[Start of Attachment]

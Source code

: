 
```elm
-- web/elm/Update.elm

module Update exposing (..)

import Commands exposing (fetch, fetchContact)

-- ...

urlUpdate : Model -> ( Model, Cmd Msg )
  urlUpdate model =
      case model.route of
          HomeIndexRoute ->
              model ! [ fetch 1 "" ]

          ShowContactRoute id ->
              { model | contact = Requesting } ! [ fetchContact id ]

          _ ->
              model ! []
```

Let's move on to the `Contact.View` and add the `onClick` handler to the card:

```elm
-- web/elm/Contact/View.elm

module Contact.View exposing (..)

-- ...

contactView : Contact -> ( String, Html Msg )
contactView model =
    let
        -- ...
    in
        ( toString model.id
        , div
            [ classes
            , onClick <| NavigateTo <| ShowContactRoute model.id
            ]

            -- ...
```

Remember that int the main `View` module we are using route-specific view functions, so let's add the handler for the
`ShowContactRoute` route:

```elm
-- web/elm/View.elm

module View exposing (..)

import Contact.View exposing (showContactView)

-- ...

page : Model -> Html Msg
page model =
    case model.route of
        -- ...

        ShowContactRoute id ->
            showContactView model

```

[End of Attachment]

WORK INSTRUCTION: Only the lines from the one containing "Remember that int" through the end of the data above are wanted, both ends included; restate them word for word.

ANSWER AREA:
Remember that int the main `View` module we are using route-specific view functions, so let's add the handler for the
`ShowContactRoute` route:

```elm
-- web/elm/View.elm

module View exposing (..)

import Contact.View exposing (showContactView)

-- ...

page : Model -> Html Msg
page model =
    case model.route of
        -- ...

        ShowContactRoute id ->
            showContactView model

```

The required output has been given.